It’s not often we agree with managed futures critics, but this time around, we’re making an exception. A recent piece in the Wall Street Journal told the story of a man who passed on the managed futures mutual fund MutualHedge Frontier Legends Fund. We’re not a huge fan of the managed futures mutual fund in general; we prefer the liquidity, transparency and lack of load and sales fees you can get from managed accounts. But our admiration of Rick has nothing to do with the Legends fund itself. No, for us, it was the why:
Rick is a 50-something investor from New Orleans, whose financial adviser has been pushing him to move some of his assets into a “managed futures” fund, saying it will smooth out results.
The sales pitch he’s getting for the MutualHedge Frontier Legends Fund amounts to “Managed futures held up well during the last financial crisis,” and “This is what sophisticated investors do.”
While both of those points are technically correct, Rick’s not that sophisticated, which is why getting into MutualHedge Frontier Legends (US:MHFAX) would be the Stupid Investment of the Week.

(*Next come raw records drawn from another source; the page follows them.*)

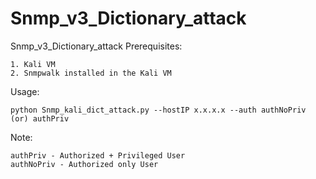 # Snmp_v3_Dictionary_attack

Snmp_v3_Dictionary_attack Prerequisites:

    1. Kali VM   
    2. Snmpwalk installed in the Kali VM 
    
Usage:  

    python Snmp_kali_dict_attack.py --hostIP x.x.x.x --auth authNoPriv (or) authPriv
    
Note:
    
    authPriv - Authorized + Privileged User
    authNoPriv - Authorized only User
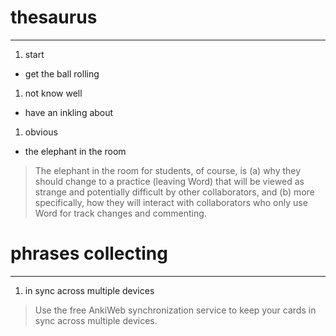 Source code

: # thesaurus
- - - - - - - 
1. start
  * get the ball rolling

1. not know well 
  * have an inkling about

1. obvious
  * the elephant in the room
> The elephant in the room for students, of course, is (a) why they should change to a practice (leaving Word) that will be viewed as strange and potentially difficult by other collaborators, and (b) more specifically, how they will interact with collaborators who only use Word for track changes and commenting. 

# phrases collecting
- - - - - - - - - 
1. in sync across multiple devices
> Use the free AnkiWeb synchronization service to keep your cards in sync across multiple devices.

Stupid Investment of the Week highlights the concerns and characteristics that make a security less than ideal for average investors. It’s written in the hope that showcasing one worrisome situation will make it easier to sidestep danger elsewhere. The column is not intended as an automatic sell signal, and in fact the investors who have slugged more than $825 million into Frontier Legends since it opened at the end of 2009 might be pretty happy they’re in it.
My hope is that the bulk of those investors don’t fall into the “average” category, if only because they should be getting solid explanations from the advisers who sell MutualHedge Frontier Legends. Rick, by comparison, wasn’t getting those kinds of answers, and that alone would make it hard for him to get comfortable with any managed-futures fund.
Did you catch the important lesson in there? It has nothing to do with the Legends fund, or mutual funds, or managed futures performance. For us, the most important takeaway was this:
My hope is that the bulk of those investors don’t fall into the “average” category, if only because they should be getting solid explanations
Replace the word generic term “average” with “uninformed,” and this article makes a lot of sense.
If you’re looking at a managed futures investment, and the bulk of the pitch you’re getting is related to 2008, you should absolutely be running in the other direction. First of all, past performance is not necessarily indicative of future results. To base an investment off of one sliver of asset class performance is ill-advised no matter what the label is. Second, if you’re working with someone who favors generic explanations over taking the time explain one of the more complicated investments on the market (no matter what wrapper it’s in), they’re doing you a disservice. There’s a chance they can’t explain the nuances because they don’t understand the investment themselves. This goes back to our newsletter about using caution when selecting financial professionals to work with.
No one should invest in managed futures without becoming educated on the asset class. It’s why we dedicate the time we do to our blog, newsletter and so on. An educated investor has more realistic expectations, and can make decisions that are better suited for their investment goals. And that’s the kind of investor we’d rather work with. After all, isn’t good decision-making the point?